Can you explain why $x>\frac 23$ is not a solution to this inequality $|2x + 2| + |x - 1| > 3$
why can't $x>\frac 23$ be a part of the solution?
Thanks for your help!
 A: You take the “highest common area” if you're solving simultaneous inequalities.
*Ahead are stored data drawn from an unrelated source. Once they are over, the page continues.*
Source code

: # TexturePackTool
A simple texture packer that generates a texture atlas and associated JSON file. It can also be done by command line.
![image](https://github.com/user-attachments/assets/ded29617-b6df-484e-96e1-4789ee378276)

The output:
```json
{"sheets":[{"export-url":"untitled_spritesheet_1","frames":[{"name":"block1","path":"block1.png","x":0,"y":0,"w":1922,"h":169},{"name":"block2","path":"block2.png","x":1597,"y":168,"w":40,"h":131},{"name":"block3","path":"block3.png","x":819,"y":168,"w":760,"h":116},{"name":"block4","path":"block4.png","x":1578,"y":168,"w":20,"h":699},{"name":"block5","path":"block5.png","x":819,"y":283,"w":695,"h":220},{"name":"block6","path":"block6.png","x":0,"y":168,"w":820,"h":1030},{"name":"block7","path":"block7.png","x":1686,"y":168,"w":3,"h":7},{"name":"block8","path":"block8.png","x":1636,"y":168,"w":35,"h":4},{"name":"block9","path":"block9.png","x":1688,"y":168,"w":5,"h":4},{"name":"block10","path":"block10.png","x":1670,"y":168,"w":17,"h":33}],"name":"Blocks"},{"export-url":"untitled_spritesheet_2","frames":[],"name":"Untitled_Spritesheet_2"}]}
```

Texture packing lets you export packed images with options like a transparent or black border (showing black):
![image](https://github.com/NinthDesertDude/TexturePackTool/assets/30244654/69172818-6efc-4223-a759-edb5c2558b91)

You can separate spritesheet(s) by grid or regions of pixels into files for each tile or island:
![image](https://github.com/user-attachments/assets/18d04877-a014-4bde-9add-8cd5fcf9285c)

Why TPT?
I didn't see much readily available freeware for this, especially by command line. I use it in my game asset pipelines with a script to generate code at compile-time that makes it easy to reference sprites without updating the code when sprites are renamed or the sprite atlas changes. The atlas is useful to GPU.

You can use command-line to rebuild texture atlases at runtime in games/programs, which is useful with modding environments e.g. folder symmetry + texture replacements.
If you split an inequality into cases, you have to take the union of the areas.
A solution of the problem can go like this: subdivide the real line in the intervals $(-\infty,-1)$, $[-1,1]$ and $(1,\infty)$; they are so chosen because the expressions in the absolute values change sign at $-1$ and $1$ respectively.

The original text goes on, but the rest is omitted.